◆ GOAL OF THE EXERCISE
Give the number of lines in the material below that contain the word "Durante", and nothing else.
* * *
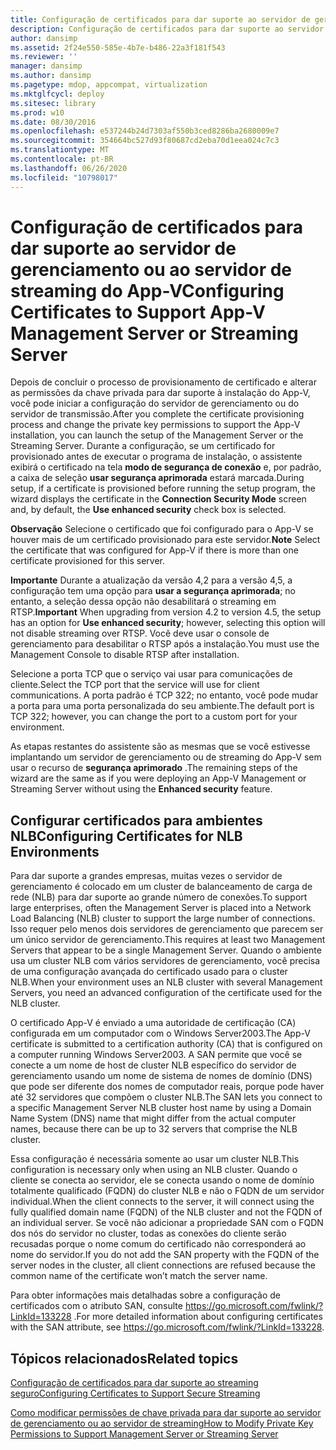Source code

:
 ```yaml
---
title: Configuração de certificados para dar suporte ao servidor de gerenciamento ou ao servidor de streaming do App-V
description: Configuração de certificados para dar suporte ao servidor de gerenciamento ou ao servidor de streaming do App-V
author: dansimp
ms.assetid: 2f24e550-585e-4b7e-b486-22a3f181f543
ms.reviewer: ''
manager: dansimp
ms.author: dansimp
ms.pagetype: mdop, appcompat, virtualization
ms.mktglfcycl: deploy
ms.sitesec: library
ms.prod: w10
ms.date: 08/30/2016
ms.openlocfilehash: e537244b24d7303af550b3ced8286ba2680009e7
ms.sourcegitcommit: 354664bc527d93f80687cd2eba70d1eea024c7c3
ms.translationtype: MT
ms.contentlocale: pt-BR
ms.lasthandoff: 06/26/2020
ms.locfileid: "10798017"
---
```

# <span data-ttu-id="1f2b2-103">Configuração de certificados para dar suporte ao servidor de gerenciamento ou ao servidor de streaming do App-V</span><span class="sxs-lookup"><span data-stu-id="1f2b2-103">Configuring Certificates to Support App-V Management Server or Streaming Server</span></span>


<span data-ttu-id="1f2b2-104">Depois de concluir o processo de provisionamento de certificado e alterar as permissões da chave privada para dar suporte à instalação do App-V, você pode iniciar a configuração do servidor de gerenciamento ou do servidor de transmissão.</span><span class="sxs-lookup"><span data-stu-id="1f2b2-104">After you complete the certificate provisioning process and change the private key permissions to support the App-V installation, you can launch the setup of the Management Server or the Streaming Server.</span></span> <span data-ttu-id="1f2b2-105">Durante a configuração, se um certificado for provisionado antes de executar o programa de instalação, o assistente exibirá o certificado na tela **modo de segurança de conexão** e, por padrão, a caixa de seleção **usar segurança aprimorada** estará marcada.</span><span class="sxs-lookup"><span data-stu-id="1f2b2-105">During setup, if a certificate is provisioned before running the setup program, the wizard displays the certificate in the **Connection Security Mode** screen and, by default, the **Use enhanced security** check box is selected.</span></span>

<span data-ttu-id="1f2b2-106">**Observação**  Selecione o certificado que foi configurado para o App-V se houver mais de um certificado provisionado para este servidor.</span><span class="sxs-lookup"><span data-stu-id="1f2b2-106">**Note** Select the certificate that was configured for App-V if there is more than one certificate provisioned for this server.</span></span>

 

<span data-ttu-id="1f2b2-107">**Importante**  Durante a atualização da versão 4,2 para a versão 4,5, a configuração tem uma opção para **usar a segurança aprimorada**; no entanto, a seleção dessa opção não desabilitará o streaming em RTSP.</span><span class="sxs-lookup"><span data-stu-id="1f2b2-107">**Important** When upgrading from version 4.2 to version 4.5, the setup has an option for **Use enhanced security**; however, selecting this option will not disable streaming over RTSP.</span></span> <span data-ttu-id="1f2b2-108">Você deve usar o console de gerenciamento para desabilitar o RTSP após a instalação.</span><span class="sxs-lookup"><span data-stu-id="1f2b2-108">You must use the Management Console to disable RTSP after installation.</span></span>

 

<span data-ttu-id="1f2b2-109">Selecione a porta TCP que o serviço vai usar para comunicações de cliente.</span><span class="sxs-lookup"><span data-stu-id="1f2b2-109">Select the TCP port that the service will use for client communications.</span></span> <span data-ttu-id="1f2b2-110">A porta padrão é TCP 322; no entanto, você pode mudar a porta para uma porta personalizada do seu ambiente.</span><span class="sxs-lookup"><span data-stu-id="1f2b2-110">The default port is TCP 322; however, you can change the port to a custom port for your environment.</span></span>

<span data-ttu-id="1f2b2-111">As etapas restantes do assistente são as mesmas que se você estivesse implantando um servidor de gerenciamento ou de streaming do App-V sem usar o recurso de **segurança aprimorado** .</span><span class="sxs-lookup"><span data-stu-id="1f2b2-111">The remaining steps of the wizard are the same as if you were deploying an App-V Management or Streaming Server without using the **Enhanced security** feature.</span></span>

## <span data-ttu-id="1f2b2-112">Configurar certificados para ambientes NLB</span><span class="sxs-lookup"><span data-stu-id="1f2b2-112">Configuring Certificates for NLB Environments</span></span>


<span data-ttu-id="1f2b2-113">Para dar suporte a grandes empresas, muitas vezes o servidor de gerenciamento é colocado em um cluster de balanceamento de carga de rede (NLB) para dar suporte ao grande número de conexões.</span><span class="sxs-lookup"><span data-stu-id="1f2b2-113">To support large enterprises, often the Management Server is placed into a Network Load Balancing (NLB) cluster to support the large number of connections.</span></span> <span data-ttu-id="1f2b2-114">Isso requer pelo menos dois servidores de gerenciamento que parecem ser um único servidor de gerenciamento.</span><span class="sxs-lookup"><span data-stu-id="1f2b2-114">This requires at least two Management Servers that appear to be a single Management Server.</span></span> <span data-ttu-id="1f2b2-115">Quando o ambiente usa um cluster NLB com vários servidores de gerenciamento, você precisa de uma configuração avançada do certificado usado para o cluster NLB.</span><span class="sxs-lookup"><span data-stu-id="1f2b2-115">When your environment uses an NLB cluster with several Management Servers, you need an advanced configuration of the certificate used for the NLB cluster.</span></span>

<span data-ttu-id="1f2b2-116">O certificado App-V é enviado a uma autoridade de certificação (CA) configurada em um computador com o Windows Server2003.</span><span class="sxs-lookup"><span data-stu-id="1f2b2-116">The App-V certificate is submitted to a certification authority (CA) that is configured on a computer running Windows Server2003.</span></span> <span data-ttu-id="1f2b2-117">A SAN permite que você se conecte a um nome de host de cluster NLB específico do servidor de gerenciamento usando um nome de sistema de nomes de domínio (DNS) que pode ser diferente dos nomes de computador reais, porque pode haver até 32 servidores que compõem o cluster NLB.</span><span class="sxs-lookup"><span data-stu-id="1f2b2-117">The SAN lets you connect to a specific Management Server NLB cluster host name by using a Domain Name System (DNS) name that might differ from the actual computer names, because there can be up to 32 servers that comprise the NLB cluster.</span></span>

<span data-ttu-id="1f2b2-118">Essa configuração é necessária somente ao usar um cluster NLB.</span><span class="sxs-lookup"><span data-stu-id="1f2b2-118">This configuration is necessary only when using an NLB cluster.</span></span> <span data-ttu-id="1f2b2-119">Quando o cliente se conecta ao servidor, ele se conecta usando o nome de domínio totalmente qualificado (FQDN) do cluster NLB e não o FQDN de um servidor individual.</span><span class="sxs-lookup"><span data-stu-id="1f2b2-119">When the client connects to the server, it will connect using the fully qualified domain name (FQDN) of the NLB cluster and not the FQDN of an individual server.</span></span> <span data-ttu-id="1f2b2-120">Se você não adicionar a propriedade SAN com o FQDN dos nós do servidor no cluster, todas as conexões do cliente serão recusadas porque o nome comum do certificado não corresponderá ao nome do servidor.</span><span class="sxs-lookup"><span data-stu-id="1f2b2-120">If you do not add the SAN property with the FQDN of the server nodes in the cluster, all client connections are refused because the common name of the certificate won’t match the server name.</span></span>

<span data-ttu-id="1f2b2-121">Para obter informações mais detalhadas sobre a configuração de certificados com o atributo SAN, consulte <https://go.microsoft.com/fwlink/?LinkId=133228> .</span><span class="sxs-lookup"><span data-stu-id="1f2b2-121">For more detailed information about configuring certificates with the SAN attribute, see <https://go.microsoft.com/fwlink/?LinkId=133228>.</span></span>

## <span data-ttu-id="1f2b2-122">Tópicos relacionados</span><span class="sxs-lookup"><span data-stu-id="1f2b2-122">Related topics</span></span>


[<span data-ttu-id="1f2b2-123">Configuração de certificados para dar suporte ao streaming seguro</span><span class="sxs-lookup"><span data-stu-id="1f2b2-123">Configuring Certificates to Support Secure Streaming</span></span>](configuring-certificates-to-support-secure-streaming.md)

[<span data-ttu-id="1f2b2-124">Como modificar permissões de chave privada para dar suporte ao servidor de gerenciamento ou ao servidor de streaming</span><span class="sxs-lookup"><span data-stu-id="1f2b2-124">How to Modify Private Key Permissions to Support Management Server or Streaming Server</span></span>](how-to-modify-private-key-permissions-to-support-management-server-or-streaming-server.md)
* * *
◆ EXERCISE RESPONSE
2